A Nomogram Model Involving Immunohistochemical Markers for Predicting the Recurrence of Stage I-II Endometrial Cancer

Abstract

Background: The purpose of this study was to establish a nomogram combining classical parameters and immunohistochemical markers to predict the recurrence of patients with stage I-II endometrial cancer (EC).

Methods: 419 patients with stage I-II endometrial cancer who received primary surgical treatment at the First Affiliated Hospital of Chongqing Medical University were involved in this study as a training cohort. Univariate and multivariate Cox regression analysis of screening prognostic factors were performed in the training cohort to develop a nomogram model, which was further validated in 248 patients (validation cohort) from the Second Affiliated Hospital of Chongqing Medical University. The calibration curve was used for internal and external verification of the model, and the C-index was used for comparison among different models.

Results: There were 51 recurrent cases in the training cohort while 31 cases in the validation cohort. Univariate analysis showed that age, histological type, histological grade, myometrial invasion, cervical stromal invasion, postoperative adjuvant treatment, and four immunohistochemical makers (Ki67, estrogen receptor, progesterone receptor, P53) were the related factors for recurrence of EC. Multivariate analysis demonstrated that histological type (P = 0.029), myometrial invasion (P = 0.003), cervical stromal invasion (P = 0.001), Ki67 (P < 0.001), ER (P = 0.009) and P53 expression (P = 0.041) were statistically correlated with recurrence of EC. Recurrence-free survival was better predicted by the proposed nomogram with a C-index of 0.832 (95% CI, 0.752-0.912) in the training cohort, and the validation set confirmed the finding with a C-index of 0.861 (95% CI, 0.755-0.967).

Conclusion: The nomogram model combining classical parameters and immunohistochemical markers can better predict the recurrence in patients with FIGO stage I-II EC.

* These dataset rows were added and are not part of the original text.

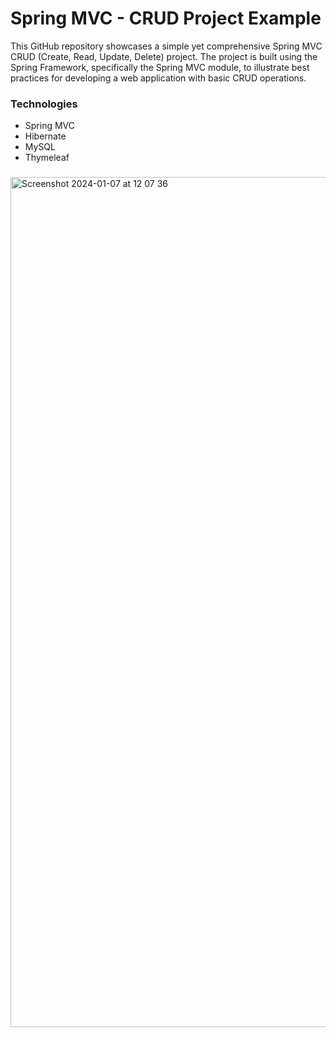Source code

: # Spring MVC - CRUD Project Example
This GitHub repository showcases a simple yet comprehensive Spring MVC CRUD (Create, Read, Update, Delete) project. 
The project is built using the Spring Framework, specifically the Spring MVC module, to illustrate best practices for developing a web application with basic CRUD operations.

### Technologies
* Spring MVC
* Hibernate
* MySQL
* Thymeleaf

###

  <img width="1360" alt="Screenshot 2024-01-07 at 12 07 36" src="https://github.com/utkutasglk/SpringMVC-CRUD/assets/152283834/976c89d5-801f-43ff-a0d2-c78c359108d9">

Keywords: classical parameters; endometrial cancer; immunohistochemical markers; nomogram model; recurrence.

Figure 1

Flow chart for patient inclusion. Description: (A) Flow chart for inclusion of patients in the training cohort. (B) Flow chart for inclusion of patients in the validation cohort.

Figure 2

Nomogram model for estimating the rate of recurrence free survival (3 or 5 years) for women with I–II FIGO stage endometrial cancer Description: To estimate the recurrence risk, calculate points for each variable by drawing a straight line from patient’s variable value from the 2nd to 6th line to the 1st line labelled ‘Points’. Sum all points and draw a straight line from the 7th line to the 9th line-10th line to get the 3-, and 5-year recurrence-free survival rate.

Figure 3

The calibration curve for internal and external validation of the nomogram model. Description: (A) The calibration curve for internal validation of the nomogram model for predicting the RFS in EC; (B) The calibration curve for external validation of the nomogram model for predicting the RFS in EC (notes: The blue dotted line: Reference line; The red solid line: The prediction curve given by the model).

Figure 4

The ROC curve of the optimal threshold value of the 3-year recurrence-free survival rate predicted by the model. Description: Black dot: the area under the curve at this point is the largest, which indicates the optimal threshold value of the 3-year recurrence-free survival rate predicted by the model is 0.82 (area under the curve = 0.848; sensitivity, 76.5%; specificity, 86.7%); (Dotted line: reference line; Solid line: the ROC curve of the model).

Figure 5

Kaplan-Meier Survival Curve of low-RFS group and high-RFS group. Description: (A) Recurrence-free survival curve of low-RFS group and high-RFS group. (B) Overall survival curve of low-RFS group and high-RFS group (The dotted line: low-RFS group; The solid line: high-RFS group).